Gracias Bi100, pues, por tu justeza, por haber reventado, de manera tan independiente y revolucionaria, al cine mexicano, cual dulce pústula enconada, haciendo realidad el sueño entusiasta de nuestro imperecedero filósofo de cabecera, el Emperador Ming del Planeta Mongo, según el cual nunca hay que desearle la muerte a nadie, pudiendo desearle una agonía larga y dolorosa, como la agonía del cine nacional.

Esta reversión literaria de la justeza del cine mexicano plantea balsámicamente y quiere conceder brillante vida alternativa, pero no puede resolver, la añoranza del Cine a sala llena.

Esta versión de la justeza del cine mexicano ofrece a través del examen de sus productos una nueva versión minimalista de cierto maoísmo irónico: una minoría (de elementos) en la línea estético-política justa deja de ser una minoría.

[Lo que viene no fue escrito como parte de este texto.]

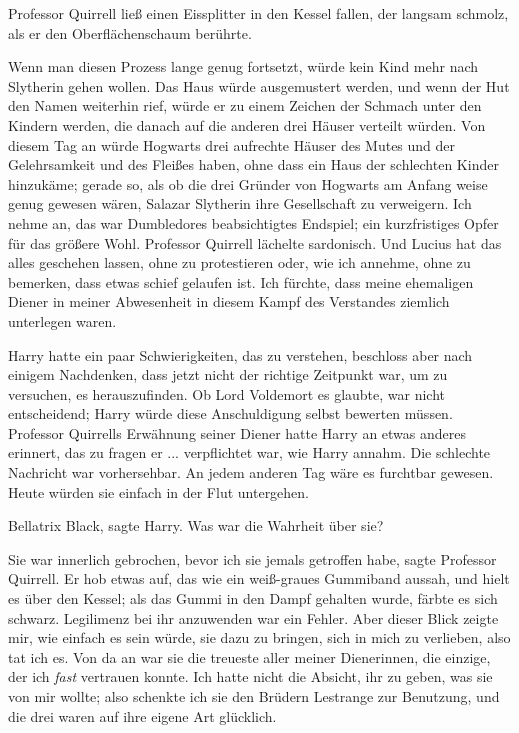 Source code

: Professor Quirrell ließ einen Eissplitter in den Kessel fallen, der langsam
schmolz, als er den Oberflächenschaum berührte.

\glqq{}Wenn man diesen Prozess lange genug fortsetzt, würde kein Kind mehr nach
Slytherin gehen wollen. Das Haus würde ausgemustert werden, und wenn der Hut den
Namen weiterhin rief, würde er zu einem Zeichen der Schmach unter den Kindern
werden, die danach auf die anderen drei Häuser verteilt würden. Von diesem Tag
an würde Hogwarts drei aufrechte Häuser des Mutes und der Gelehrsamkeit und des
Fleißes haben, ohne dass ein Haus der schlechten Kinder hinzukäme; gerade so,
als ob die drei Gründer von Hogwarts am Anfang weise genug gewesen wären,
Salazar Slytherin ihre Gesellschaft zu verweigern. Ich nehme an, das war
Dumbledores beabsichtigtes Endspiel; ein kurzfristiges Opfer für das größere
Wohl.\grqq{} Professor Quirrell lächelte sardonisch. \glqq{}Und Lucius hat das alles
geschehen lassen, ohne zu protestieren oder, wie ich annehme, ohne zu bemerken,
dass etwas schief gelaufen ist. Ich fürchte, dass meine ehemaligen Diener in
meiner Abwesenheit in diesem Kampf des Verstandes ziemlich unterlegen waren.\grqq{}

Harry hatte ein paar Schwierigkeiten, das zu verstehen, beschloss aber nach
einigem Nachdenken, dass jetzt nicht der richtige Zeitpunkt war, um zu
versuchen, es herauszufinden. Ob Lord Voldemort es glaubte, war nicht
entscheidend; Harry würde diese Anschuldigung selbst bewerten müssen. Professor
Quirrells Erwähnung seiner Diener hatte Harry an etwas anderes erinnert, das zu
fragen er ... verpflichtet war, wie Harry annahm. Die schlechte Nachricht war
vorhersehbar. An jedem anderen Tag wäre es furchtbar gewesen. Heute würden sie
einfach in der Flut untergehen.

\glqq{}Bellatrix Black\grqq{}, sagte Harry. \glqq{}Was war die Wahrheit über sie?\grqq{}

\glqq{}Sie war innerlich gebrochen, bevor ich sie jemals getroffen habe\grqq{},
sagte Professor Quirrell. Er hob etwas auf, das wie ein weiß-graues Gummiband
aussah, und hielt es über den Kessel; als das Gummi in den Dampf gehalten wurde,
färbte es sich schwarz. \glqq{}Legilimenz bei ihr anzuwenden war ein Fehler. Aber
dieser Blick zeigte mir, wie einfach es sein würde, sie dazu zu bringen, sich in
mich zu verlieben, also tat ich es. Von da an war sie die treueste aller meiner
Dienerinnen, die einzige, der ich \emph{fast} vertrauen konnte. Ich hatte nicht
die Absicht, ihr zu geben, was sie von mir wollte; also schenkte ich sie den
Brüdern Lestrange zur Benutzung, und die drei waren auf ihre eigene Art
glücklich.\grqq{}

Décimo volumen de mi Abecedario del cine mexicano, este libro incluye ensayos sobre cintas de todos formatos, géneros y corrientes, para seguir formando una Historia Viva de nuestro cine. Las seis partes que lo integran son bastante explícitas en sus títulos, pues corresponden y abarcan exactamente lo que anuncian: “La justeza summa” reúne las películas de cineastas veteranos o que ya tienen una carrera atrás, por corta que ésta sea; “La justeza prima” conjunta las de realizadores debutantes y es por supuesto la más numerosa, ya que en el México actual las nuevas carreras son difíciles y ópera prima y ópera póstuma suelen ser en muchos casos la misma cosa; “La justeza secunda” abarca los filmes de aquellos directores que han logrado vencer la adversidad y la esterilización al poder mostrar sus segundas obras; “La justeza documental” se ocupa de documentales y docuficciones, sin importar sus duraciones; “La justeza mínima” ofrece textos sobre cortos y mediometrajes; “La justeza femenina” contempla en exclusiva cintas de cualquier dimensión y formato realizadas por mujeres, o dominadas por una personalidad femenina, y “La justeza bicentenaria/centenaria” enfoca las películas conmemorativas oficiales del Bicentenario de nuestra Independencia y del Centenario de la Revolución Mexicana.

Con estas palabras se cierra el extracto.